Retraite dorée et seniors argentés
Avec l’amélioration des conditions de vie des retraités, le concept de papy-boom signale la reconnaissance d’une nouvelle clientèle au pouvoir d’achat non négligeable : les seniors argentés. Après avoir suscité l’intérêt des démographes, des médecins et des politiques, la vieillesse devient l’objet d’attentions commerciales. Reflets de la société de consommation, ces images de la retraite dorée et du marché des seniors argentés illustrent la complexité croissante des représentations de la vieillesse.

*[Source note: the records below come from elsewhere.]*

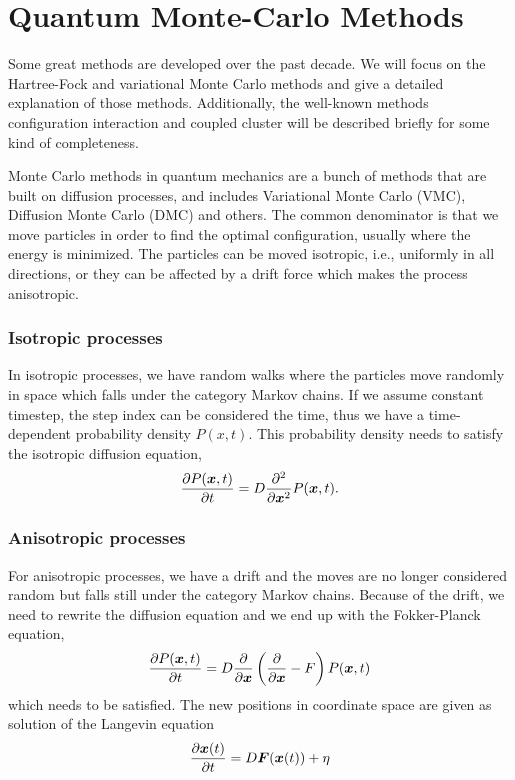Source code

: \chapter{Quantum Monte-Carlo Methods} \label{chp:methods}
Some great methods are developed over the past decade. We will focus on the Hartree-Fock and variational Monte Carlo methods and give a detailed explanation of those methods. Additionally, the well-known methods configuration interaction and coupled cluster will be described briefly for some kind of completeness. 

Monte Carlo methods in quantum mechanics are a bunch of methods that are built on diffusion processes, and includes Variational Monte Carlo (VMC), Diffusion Monte Carlo (DMC) and others. The common denominator is that we move particles in order to find the optimal configuration, usually where the energy is minimized. The particles can be moved isotropic, i.e., uniformly in all directions, or they can be affected by a drift force which makes the process anisotropic. 

\subsection{Isotropic processes}
In isotropic processes, we have random walks where the particles move randomly in space which falls under the category Markov chains. If we assume constant timestep, the step index can be considered the time, thus we have a time-dependent probability density $P(x,t)$. This probability density needs to satisfy the isotropic diffusion equation,
\begin{equation}
\frac{\partial P(\boldsymbol{{x}},t)}{\partial t}=D\frac{\partial^2}{\partial \boldsymbol{{x}}^2}P(\boldsymbol{{x}},t).
\end{equation}

\subsection{Anisotropic processes}
For anisotropic processes, we have a drift and the moves are no longer considered random but falls still under the category Markov chains. Because of the drift, we need to rewrite the diffusion equation and we end up with the Fokker-Planck equation,
\begin{equation}
\frac{\partial P(\boldsymbol{{x}},t)}{\partial t}=D\frac{\partial}{\partial \boldsymbol{{x}}}\left(\frac{\partial}{\partial \boldsymbol{{x}}}-F\right)P(\boldsymbol{{x}},t)
\end{equation}
which needs to be satisfied. The new positions in coordinate space are given as solution of the Langevin equation 
\begin{equation}
\frac{\partial \boldsymbol{{x}}(t)}{\partial t}=D\boldsymbol{{F}}(\boldsymbol{{x}}(t))+\eta
\end{equation}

Au tournant des années 1980, une palette de cours, d’occupations ou de loisirs est proposée au troisième âge, afin de garantir son intégration sociale. Avec l’allongement de la vie, l’arrivée à la retraite et les débuts de la vieillesse ne coïncident plus. C’est ainsi que les retraités n’aspirent plus au repos après une vie de travail, mais cherchent à donner un nouveau sens à leur vie. Dans toutes les classes d’âge, de nouvelles aspirations naissent en vue de ce temps après l’âge adulte où la réalisation de soi en pleine maturité représente un gain offert à tous.
La popularisation du concept de « senior » au cours de la décennie 1990 renvoie à un phénomène d’inclusion qui rassemble les plus de 50 ans dans un groupe homogène, fortement connoté positivement. L’origine du terme renvoie au domaine sportif qui oppose les juniors aux vétérans. Cette conception se fonde sur un modèle culturel qui focalise son attention sur une lecture psychologique. La valorisation du « vieillissement réussi » se conforme aux normes de l’âge adulte où la personne âgée doit assumer son indépendance et son autonomie. La valorisation des seniors actifs rend compte de ce modèle culturel où la conception individualiste domine.
Alors que la déchéance physique et mentale justifiaient la retraite imposée au travailleur, le temps de la retraite propose une étape de vie inédite où la vieillesse se caractérise à la fois par le statut d’inactivité professionnelle, mais aussi par une capacité inédite d’agir. En moins d’un demi-siècle, l’image du senior actif devient un lieu commun des représentations de la vieillesse.
Note : Cet article s’appuie sur « Les couleurs de la vieillesse » (Dirlewanger 2018) et « 6 juillet 1947 – La Suisse dans le monde d’après-guerre » (Dirlewanger, 2022).
Bibliographie
Dirlewanger, Dominique (2018). Les couleurs de la vieillesse : histoire culturelle des représentations de la vieillesse en Suisse et en France (1940–1990), Neuchâtel : Alphil – Presses universitaires suisse.
Dirlewanger, Dominique (2022). 6 juillet 1947. La Suisse dans le monde d’après-guerre, Lausanne : Presses polytechniques universitaires romandes (PPUR).